## [Task directions]
The word "func": say how many lines of the data below contain it, and give the number alone.

──────── The input

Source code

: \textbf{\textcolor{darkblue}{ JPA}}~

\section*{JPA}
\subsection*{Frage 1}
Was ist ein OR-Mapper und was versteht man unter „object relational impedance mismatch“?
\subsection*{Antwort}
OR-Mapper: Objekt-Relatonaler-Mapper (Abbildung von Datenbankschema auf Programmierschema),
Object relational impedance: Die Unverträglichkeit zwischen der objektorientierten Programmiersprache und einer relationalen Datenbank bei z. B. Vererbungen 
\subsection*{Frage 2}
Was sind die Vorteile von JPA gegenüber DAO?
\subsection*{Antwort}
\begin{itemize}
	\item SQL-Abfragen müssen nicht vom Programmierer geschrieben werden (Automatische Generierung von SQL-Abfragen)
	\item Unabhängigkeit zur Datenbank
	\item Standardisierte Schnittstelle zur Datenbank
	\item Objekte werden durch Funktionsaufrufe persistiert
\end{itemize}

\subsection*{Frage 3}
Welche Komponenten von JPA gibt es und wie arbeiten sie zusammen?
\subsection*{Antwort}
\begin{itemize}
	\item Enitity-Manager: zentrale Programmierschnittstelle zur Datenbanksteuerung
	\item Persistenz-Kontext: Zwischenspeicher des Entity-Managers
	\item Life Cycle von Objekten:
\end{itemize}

────────────────
──────── The input

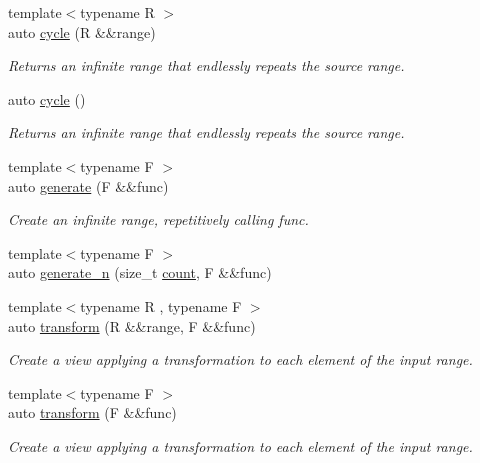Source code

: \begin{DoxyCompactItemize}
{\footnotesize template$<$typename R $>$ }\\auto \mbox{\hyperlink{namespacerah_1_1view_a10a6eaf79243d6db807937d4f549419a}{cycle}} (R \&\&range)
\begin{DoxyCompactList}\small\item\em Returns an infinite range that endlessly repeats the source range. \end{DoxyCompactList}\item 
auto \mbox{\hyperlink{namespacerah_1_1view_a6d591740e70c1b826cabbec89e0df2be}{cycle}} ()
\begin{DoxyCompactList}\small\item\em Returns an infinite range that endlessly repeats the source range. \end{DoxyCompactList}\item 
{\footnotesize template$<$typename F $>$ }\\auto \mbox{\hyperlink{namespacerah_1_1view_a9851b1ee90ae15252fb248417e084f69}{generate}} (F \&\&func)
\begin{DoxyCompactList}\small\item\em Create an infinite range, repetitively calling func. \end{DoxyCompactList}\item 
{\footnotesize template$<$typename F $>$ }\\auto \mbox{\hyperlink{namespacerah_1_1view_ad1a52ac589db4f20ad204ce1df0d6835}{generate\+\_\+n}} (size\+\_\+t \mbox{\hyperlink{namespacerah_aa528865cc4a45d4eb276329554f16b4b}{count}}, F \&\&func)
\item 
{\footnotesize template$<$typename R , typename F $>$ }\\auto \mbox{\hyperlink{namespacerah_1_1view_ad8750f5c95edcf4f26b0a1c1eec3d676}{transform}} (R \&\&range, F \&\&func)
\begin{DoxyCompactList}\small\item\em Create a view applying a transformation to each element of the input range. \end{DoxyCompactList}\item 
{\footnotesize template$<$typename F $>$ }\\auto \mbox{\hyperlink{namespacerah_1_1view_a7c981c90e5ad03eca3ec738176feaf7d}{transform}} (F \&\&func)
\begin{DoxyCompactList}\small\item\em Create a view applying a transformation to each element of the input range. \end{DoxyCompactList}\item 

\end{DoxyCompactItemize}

────────────────

## [Answer box]
5